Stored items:
++++++++++++++++++++
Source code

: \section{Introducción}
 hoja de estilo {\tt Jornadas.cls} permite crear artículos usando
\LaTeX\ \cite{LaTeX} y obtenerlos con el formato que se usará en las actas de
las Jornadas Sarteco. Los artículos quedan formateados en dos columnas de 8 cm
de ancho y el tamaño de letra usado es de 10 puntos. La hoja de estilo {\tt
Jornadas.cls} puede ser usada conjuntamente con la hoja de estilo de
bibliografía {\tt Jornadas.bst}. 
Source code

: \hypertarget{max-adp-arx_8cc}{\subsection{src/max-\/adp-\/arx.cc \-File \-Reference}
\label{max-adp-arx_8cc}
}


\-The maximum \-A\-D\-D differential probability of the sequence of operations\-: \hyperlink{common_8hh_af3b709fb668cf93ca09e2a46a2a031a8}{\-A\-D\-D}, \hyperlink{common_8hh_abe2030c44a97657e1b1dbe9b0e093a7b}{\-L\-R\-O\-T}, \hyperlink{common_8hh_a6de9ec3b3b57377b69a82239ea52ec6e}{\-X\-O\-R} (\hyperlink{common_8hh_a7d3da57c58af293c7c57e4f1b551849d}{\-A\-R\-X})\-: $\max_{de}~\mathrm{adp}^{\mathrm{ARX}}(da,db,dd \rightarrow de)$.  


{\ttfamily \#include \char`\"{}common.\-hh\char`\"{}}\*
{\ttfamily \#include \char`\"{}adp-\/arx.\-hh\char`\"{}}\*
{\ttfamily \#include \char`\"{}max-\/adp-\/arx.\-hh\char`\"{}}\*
++++++++++++++++++++
ACTIVITY: I'd like every record written out exactly as given.

ANSWER BOX:
Source code

: \section{Introducción}
 hoja de estilo {\tt Jornadas.cls} permite crear artículos usando
\LaTeX\ \cite{LaTeX} y obtenerlos con el formato que se usará en las actas de
las Jornadas Sarteco. Los artículos quedan formateados en dos columnas de 8 cm
de ancho y el tamaño de letra usado es de 10 puntos. La hoja de estilo {\tt
Jornadas.cls} puede ser usada conjuntamente con la hoja de estilo de
bibliografía {\tt Jornadas.bst}. 
Source code

: \hypertarget{max-adp-arx_8cc}{\subsection{src/max-\/adp-\/arx.cc \-File \-Reference}
\label{max-adp-arx_8cc}
}


\-The maximum \-A\-D\-D differential probability of the sequence of operations\-: \hyperlink{common_8hh_af3b709fb668cf93ca09e2a46a2a031a8}{\-A\-D\-D}, \hyperlink{common_8hh_abe2030c44a97657e1b1dbe9b0e093a7b}{\-L\-R\-O\-T}, \hyperlink{common_8hh_a6de9ec3b3b57377b69a82239ea52ec6e}{\-X\-O\-R} (\hyperlink{common_8hh_a7d3da57c58af293c7c57e4f1b551849d}{\-A\-R\-X})\-: $\max_{de}~\mathrm{adp}^{\mathrm{ARX}}(da,db,dd \rightarrow de)$.  


{\ttfamily \#include \char`\"{}common.\-hh\char`\"{}}\*
{\ttfamily \#include \char`\"{}adp-\/arx.\-hh\char`\"{}}\*
{\ttfamily \#include \char`\"{}max-\/adp-\/arx.\-hh\char`\"{}}\*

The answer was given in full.